RECORDS SUPPLIED START

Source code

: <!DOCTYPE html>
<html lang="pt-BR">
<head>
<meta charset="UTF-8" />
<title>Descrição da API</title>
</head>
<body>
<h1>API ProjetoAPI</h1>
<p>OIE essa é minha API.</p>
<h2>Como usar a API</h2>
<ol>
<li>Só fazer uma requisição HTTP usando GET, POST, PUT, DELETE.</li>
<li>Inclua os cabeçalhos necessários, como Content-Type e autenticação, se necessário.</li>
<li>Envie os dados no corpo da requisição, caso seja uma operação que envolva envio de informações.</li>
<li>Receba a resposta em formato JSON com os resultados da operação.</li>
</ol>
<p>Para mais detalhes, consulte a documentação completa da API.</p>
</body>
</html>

RECORDS SUPPLIED END

• _WHAT THE TASK ASKS_
Transcribe, exactly as written, all lines of the entries above from the first to the one containing "<li>Envie os dados", and no more.

• _ANSWER SECTION_
Source code

: <!DOCTYPE html>
<html lang="pt-BR">
<head>
<meta charset="UTF-8" />
<title>Descrição da API</title>
</head>
<body>
<h1>API ProjetoAPI</h1>
<p>OIE essa é minha API.</p>
<h2>Como usar a API</h2>
<ol>
<li>Só fazer uma requisição HTTP usando GET, POST, PUT, DELETE.</li>
<li>Inclua os cabeçalhos necessários, como Content-Type e autenticação, se necessário.</li>
<li>Envie os dados no corpo da requisição, caso seja uma operação que envolva envio de informações.</li>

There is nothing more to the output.